◆ Task to carry out:
Please show every line in the entries below that includes the word "Creation".

◆ Records for the task:

_ _ _ _

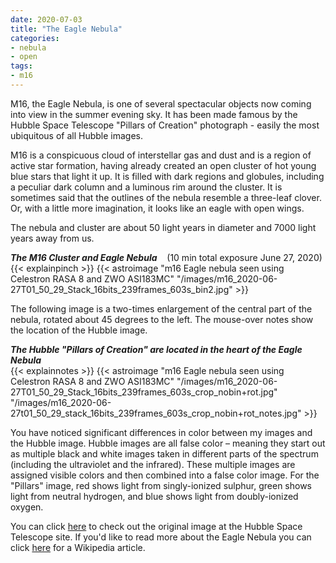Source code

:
 ```yaml
---
date: 2020-07-03
title: "The Eagle Nebula"
categories:
- nebula
- open
tags:
- m16
---
```

M16, the Eagle Nebula, is one of several spectacular objects now coming into view in the summer evening sky. It has been made famous by the Hubble Space Telescope "Pillars of Creation" photograph - easily the most ubiquitous of all Hubble images.


<!--more-->
M16 is a conspicuous cloud of interstellar gas and dust and is a region of active star formation, having already created an open cluster of hot young blue stars that light it up. It is filled with dark regions and globules, including a peculiar dark column and a luminous rim around the cluster. It is sometimes said that the outlines of the nebula resemble a three-leaf clover. Or, with a little more imagination, it looks like an eagle with open wings.

The nebula and cluster are about 50 light years in diameter and 7000 light years away from us.

_**The M16 Cluster and Eagle Nebula**_ &nbsp;&nbsp; (10 min total exposure June 27, 2020)<br>
{{< explainpinch >}}
{{< astroimage "m16 Eagle nebula seen using Celestron RASA 8 and ZWO ASI183MC" "/images/m16_2020-06-27T01_50_29_Stack_16bits_239frames_603s_bin2.jpg" >}}


The following image is a two-times enlargement of the central part of the nebula, rotated about 45 degrees to the left. The mouse-over notes show the location of the Hubble image.

_**The Hubble "Pillars of Creation" are located in the heart of the Eagle Nebula**_ <br>
{{< explainnotes >}}
{{< astroimage "m16 Eagle nebula seen using Celestron RASA 8 and ZWO ASI183MC" "/images/m16_2020-06-27T01_50_29_Stack_16bits_239frames_603s_crop_nobin+rot.jpg" "/images/m16_2020-06-27t01_50_29_stack_16bits_239frames_603s_crop_nobin+rot_notes.jpg" >}}

You have noticed significant differences in color between my images and the Hubble image. Hubble images are all false color – meaning they start out as multiple black and white images taken in different parts of the spectrum (including the ultraviolet and the infrared). These multiple images are assigned visible colors and then combined into a false color image. For the "Pillars" image, red shows light from singly-ionized sulphur, green shows light from neutral hydrogen, and blue shows light from doubly-ionized oxygen.

You can click [here]( https://www.spacetelescope.org/images/opo9544a/) to check out the original image at the Hubble Space Telescope site.
If you'd like to read more about the Eagle Nebula you can click [here](https://en.wikipedia.org/wiki/Eagle_Nebula) for a Wikipedia article.

<!--
I am very pleased at how much detail my modest setup can show in the Eagle Nebula, and my wife is very pleased that it cost WAY less than Hubble's $1.5 billion and counting!
-->
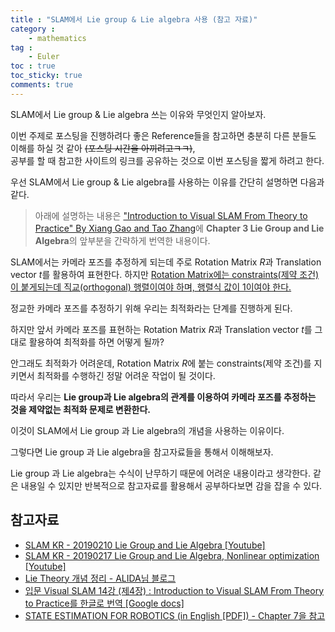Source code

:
 ```yaml
---
title : "SLAM에서 Lie group & Lie algebra 사용 (참고 자료)"
category :
    - mathematics
tag :
    - Euler
toc : true
toc_sticky: true
comments: true
---  
```


SLAM에서 Lie group & Lie algebra 쓰는 이유와 무엇인지 알아보자.  

이번 주제로 포스팅을 진행하려다 좋은 Reference들을 참고하면 충분히 다른 분들도 이해를 하실 것 같아 ~~(포스팅 시간을 아끼려고ㅋㅋ)~~,  
공부를 할 때 참고한 사이트의 링크를 공유하는 것으로 이번 포스팅을 짧게 하려고 한다.  

우선 SLAM에서 Lie group & Lie algebra를 사용하는 이유를 간단히 설명하면 다음과 같다.  

> 아래에 설명하는 내용은 ["Introduction to Visual SLAM
From Theory to Practice" By Xiang Gao and Tao Zhang](https://github.com/gaoxiang12/slambook2)에 **Chapter 3
Lie Group and Lie Algebra**의 앞부분을 간략하게 번역한 내용이다.  

SLAM에서는 카메라 포즈를 추정하게 되는데 주로 Rotation Matrix $R$과 Translation vector $t$를 활용하여 표현한다. 하지만 <u>Rotation Matrix에는 constraints(제약 조건)이 붙게되는데 직교(orthogonal) 행렬이여야 하며, 행렬식 값이 1이여야 한다.</u>  

정교한 카메라 포즈를 추정하기 위해 우리는 최적화라는 단계를 진행하게 된다.  

하지만 앞서 카메라 포즈를 표현하는 Rotation Matrix $R$과 Translation vector $t$를 그대로 활용하여 최적화를 하면 어떻게 될까?  

안그래도 최적화가 어려운데, Rotation Matrix $R$에 붙는 constraints(제약 조건)를 지키면서 최적화를 수행하긴 정말 어려운 작업이 될 것이다.  

따라서 우리는 **Lie group과 Lie algebra의 관계를 이용하여 카메라 포즈를 추정하는 것을 제약없는 최적화 문제로 변환한다.**  

이것이 SLAM에서 Lie group 과 Lie algebra의 개념을 사용하는 이유이다.  

그렇다면 Lie group 과 Lie algebra을 참고자료들을 통해서 이해해보자.  

Lie group 과 Lie algebra는 수식이 난무하기 때문에 어려운 내용이라고 생각한다. 같은 내용일 수 있지만 반복적으로 참고자료를 활용해서 공부하다보면 감을 잡을 수 있다.  

## 참고자료  

- [SLAM KR - 20190210 Lie Group and Lie Algebra [Youtube]](https://youtu.be/_uLRPqjdHjk)  
- [SLAM KR - 20190217 Lie Group and Lie Algebra, Nonlinear optimization [Youtube]](https://youtu.be/fFn8EfHgWfc)  
- [Lie Theory 개념 정리 - ALIDA님 블로그](https://edward0im.github.io/mathematics/2020/05/01/lie-theory/)  
- [입문 Visual SLAM 14강 (제4장) : Introduction to Visual SLAM From Theory to Practice를 한글로 번역 [Google docs]](https://docs.google.com/document/d/1icPjUyT3nPvjZ1OVMtWp9afUtuJ4gXLJL-ex7A9FpNs/edit?usp=sharing)  
- [STATE ESTIMATION FOR ROBOTICS (in English [PDF]) - Chapter 7을 참고](http://asrl.utias.utoronto.ca/~tdb/bib/barfoot_ser17.pdf)  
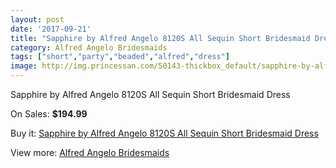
 ```yaml
---
layout: post
date: '2017-09-21'
title: "Sapphire by Alfred Angelo 8120S All Sequin Short Bridesmaid Dress"
category: Alfred Angelo Bridesmaids
tags: ["short","party","beaded","alfred","dress"]
image: http://img.princessan.com/50143-thickbox_default/sapphire-by-alfred-angelo-8120s-all-sequin-short-bridesmaid-dress.jpg
---
```

Sapphire by Alfred Angelo 8120S All Sequin Short Bridesmaid Dress

On Sales: **$194.99**
<a href="https://www.princessan.com/en/alfred-angelo-bridesmaids/22638-sapphire-by-alfred-angelo-8120s-all-sequin-short-bridesmaid-dress.html"><amp-img layout="responsive" width="600" height="600" src="//img.princessan.com/50143-thickbox_default/sapphire-by-alfred-angelo-8120s-all-sequin-short-bridesmaid-dress.jpg" alt="Sapphire by Alfred Angelo 8120S All Sequin Short Bridesmaid Dress 0" /></a>

Buy it: [Sapphire by Alfred Angelo 8120S All Sequin Short Bridesmaid Dress](https://www.princessan.com/en/alfred-angelo-bridesmaids/22638-sapphire-by-alfred-angelo-8120s-all-sequin-short-bridesmaid-dress.html "Sapphire by Alfred Angelo 8120S All Sequin Short Bridesmaid Dress")

View more: [Alfred Angelo Bridesmaids](https://www.princessan.com/en/192-alfred-angelo-bridesmaids "Alfred Angelo Bridesmaids")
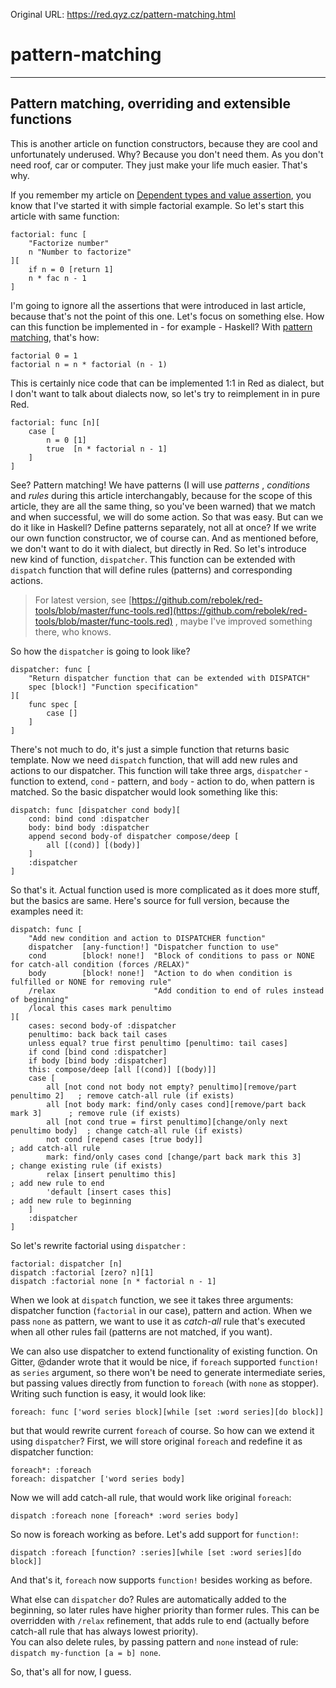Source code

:Original URL: <https://red.qyz.cz/pattern-matching.html>

# pattern-matching

* * *

## Pattern matching, overriding and extensible functions

This is another article on function constructors, because they are cool and unfortunately underused. Why? Because you don't need them. As you don't need roof, car or computer. They just make your life much easier. That's why.

If you remember my article on [Dependent types and value assertion](https://red.qyz.cz/dependent-types.html), you know that I've started it with simple factorial example. So let's start this article with same function:

```
factorial: func [
    "Factorize number"
    n "Number to factorize"
][
    if n = 0 [return 1]
    n * fac n - 1
]
```

I'm going to ignore all the assertions that were introduced in last article, because that's not the point of this one. Let's focus on something else. How can this function be implemented in - for example - Haskell? With [pattern matching](https://en.wikipedia.org/wiki/Pattern_matching), that's how:

```
factorial 0 = 1
factorial n = n * factorial (n - 1)
```

This is certainly nice code that can be implemented 1:1 in Red as dialect, but I don't want to talk about dialects now, so let's try to reimplement in in pure Red.

```
factorial: func [n][
    case [
        n = 0 [1]
        true  [n * factorial n - 1]
    ]
]
```

See? Pattern matching! We have patterns (I will use *patterns* , *conditions* and *rules* during this article interchangably, because for the scope of this article, they are all the same thing, so you've been warned) that we match and when successful, we will do some action. So that was easy. But can we do it like in Haskell? Define patterns separately, not all at once? If we write our own function constructor, we of course can. And as mentioned before, we don't want to do it with dialect, but directly in Red. So let's introduce new kind of function, `dispatcher`. This function can be extended with `dispatch` function that will define rules (patterns) and corresponding actions.

> For latest version, see [https://github.com/rebolek/red-tools/blob/master/func-tools.red](https://github.com/rebolek/red-tools/blob/master/func-tools.red) , maybe I've improved something there, who knows.

So how the `dispatcher` is going to look like?

```
dispatcher: func [
	"Return dispatcher function that can be extended with DISPATCH"
	spec [block!] "Function specification"
][
	func spec [
		case []
	]
]
```

There's not much to do, it's just a simple function that returns basic template. Now we need `dispatch` function, that will add new rules and actions to our dispatcher. This function will take three args, `dispatcher` - function to extend, `cond` - pattern, and `body` - action to do, when pattern is matched. So the basic dispatcher would look something like this:

```
dispatch: func [dispatcher cond body][
    cond: bind cond :dispatcher
    body: bind body :dispatcher
    append second body-of dispatcher compose/deep [
        all [(cond)] [(body)]
    ]
    :dispatcher
]
```

So that's it. Actual function used is more complicated as it does more stuff, but the basics are same. Here's source for full version, because the examples need it:

```
dispatch: func [
	"Add new condition and action to DISPATCHER function"
	dispatcher  [any-function!] "Dispatcher function to use"
	cond		[block! none!]	"Block of conditions to pass or NONE for catch-all condition (forces /RELAX)" 
	body		[block! none!]  "Action to do when condition is fulfilled or NONE for removing rule"
	/relax						"Add condition to end of rules instead of beginning"
	/local this cases mark penultimo
][
    cases: second body-of :dispatcher
    penultimo: back back tail cases
    unless equal? true first penultimo [penultimo: tail cases]
    if cond [bind cond :dispatcher]
    if body [bind body :dispatcher]
    this: compose/deep [all [(cond)] [(body)]]
    case [
        all [not cond not body not empty? penultimo][remove/part penultimo 2]   ; remove catch-all rule (if exists)
        all [not body mark: find/only cases cond][remove/part back mark 3]      ; remove rule (if exists)
        all [not cond true = first penultimo][change/only next penultimo body]  ; change catch-all rule (if exists)
        not cond [repend cases [true body]]                                     ; add catch-all rule
        mark: find/only cases cond [change/part back mark this 3]               ; change existing rule (if exists)
        relax [insert penultimo this]                                           ; add new rule to end
        'default [insert cases this]                                            ; add new rule to beginning
    ]
    :dispatcher
]
```

So let's rewrite factorial using `dispatcher` :

```
factorial: dispatcher [n]
dispatch :factorial [zero? n][1]
dispatch :factorial none [n * factorial n - 1]
```

When we look at `dispatch` function, we see it takes three arguments: dispatcher function (`factorial` in our case), pattern and action. When we pass `none` as pattern, we want to use it as *catch-all* rule that's executed when all other rules fail (patterns are not matched, if you want).

We can also use dispatcher to extend functionality of existing function. On Gitter, @dander wrote that it would be nice, if `foreach` supported `function!` as `series` argument, so there won'ŧ be need to generate intermediate series, but passing values directly from function to `foreach` (with `none` as stopper). Writing such function is easy, it would look like:

```
foreach: func ['word series block][while [set :word series][do block]]
```

but that would rewrite current `foreach` of course. So how can we extend it using `dispatcher`? First, we will store original `foreach` and redefine it as dispatcher function:

```
foreach*: :foreach
foreach: dispatcher ['word series body]
```

Now we will add catch-all rule, that would work like original `foreach`:

```
dispatch :foreach none [foreach* :word series body]
```

So now is foreach working as before. Let's add support for `function!`:

```
dispatch :foreach [function? :series][while [set :word series][do block]]
```

And that's it, `foreach` now supports `function!` besides working as before.

What else can `dispatcher` do? Rules are automatically added to the beginning, so later rules have higher priority than former rules. This can be overridden with `/relax` refinement, that adds rule to end (actually before catch-all rule that has always lowest priority).  
You can also delete rules, by passing pattern and `none` instead of rule: `dispatch my-function [a = b] none`.

So, that's all for now, I guess.
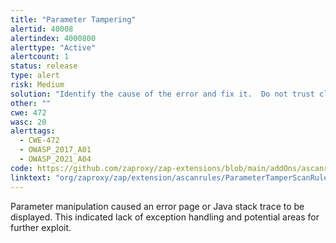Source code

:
 ```yaml
---
title: "Parameter Tampering"
alertid: 40008
alertindex: 4000800
alerttype: "Active"
alertcount: 1
status: release
type: alert
risk: Medium
solution: "Identify the cause of the error and fix it.  Do not trust client side input and enforce a tight check in the server side.  Besides, catch the exception properly.  Use a generic 500 error page for internal server error."
other: ""
cwe: 472
wasc: 20
alerttags: 
  - CWE-472
  - OWASP_2017_A01
  - OWASP_2021_A04
code: https://github.com/zaproxy/zap-extensions/blob/main/addOns/ascanrules/src/main/java/org/zaproxy/zap/extension/ascanrules/ParameterTamperScanRule.java
linktext: "org/zaproxy/zap/extension/ascanrules/ParameterTamperScanRule.java"
---
```

Parameter manipulation caused an error page or Java stack trace to be displayed.  This indicated lack of exception handling and potential areas for further exploit.
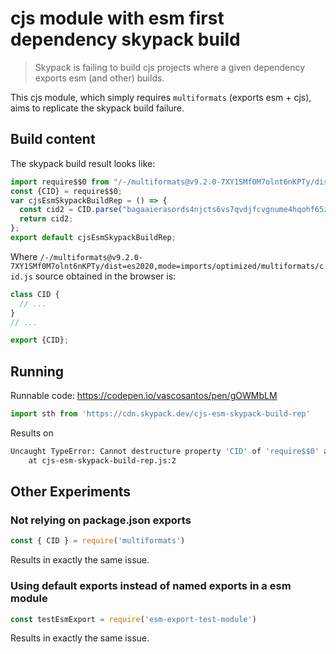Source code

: # cjs module with esm first dependency skypack build

> Skypack is failing to build cjs projects where a given dependency exports esm (and other) builds.

This cjs module, which simply requires `multiformats` (exports esm + cjs), aims to replicate the skypack build failure.

## Build content

The skypack build result looks like:

```js
import require$$0 from "/-/multiformats@v9.2.0-7XY1SMf0M7olnt6nKPTy/dist=es2020,mode=imports/optimized/multiformats/cid.js";
const {CID} = require$$0;
var cjsEsmSkypackBuildRep = () => {
  const cid2 = CID.parse("bagaaierasords4njcts6vs7qvdjfcvgnume4hqohf65zsfguprqphs3icwea");
  return cid2;
};
export default cjsEsmSkypackBuildRep;
```

Where `/-/multiformats@v9.2.0-7XY1SMf0M7olnt6nKPTy/dist=es2020,mode=imports/optimized/multiformats/cid.js` source obtained in the browser is:

```js
class CID {
  // ...
}
// ...

export {CID};
```

## Running

Runnable code: https://codepen.io/vascosantos/pen/gOWMbLM

```js
import sth from 'https://cdn.skypack.dev/cjs-esm-skypack-build-rep'
```

Results on

```sh
Uncaught TypeError: Cannot destructure property 'CID' of 'require$$0' as it is null.
    at cjs-esm-skypack-build-rep.js:2
```

## Other Experiments

### Not relying on package.json exports

```js
const { CID } = require('multiformats')
```

Results in exactly the same issue.

### Using default exports instead of named exports in a esm module

```js
const testEsmExport = require('esm-export-test-module')
```

Results in exactly the same issue.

_ _ _ _

◆ Solution to this task:
M16, the Eagle Nebula, is one of several spectacular objects now coming into view in the summer evening sky. It has been made famous by the Hubble Space Telescope "Pillars of Creation" photograph - easily the most ubiquitous of all Hubble images.
_**The Hubble "Pillars of Creation" are located in the heart of the Eagle Nebula**_ <br>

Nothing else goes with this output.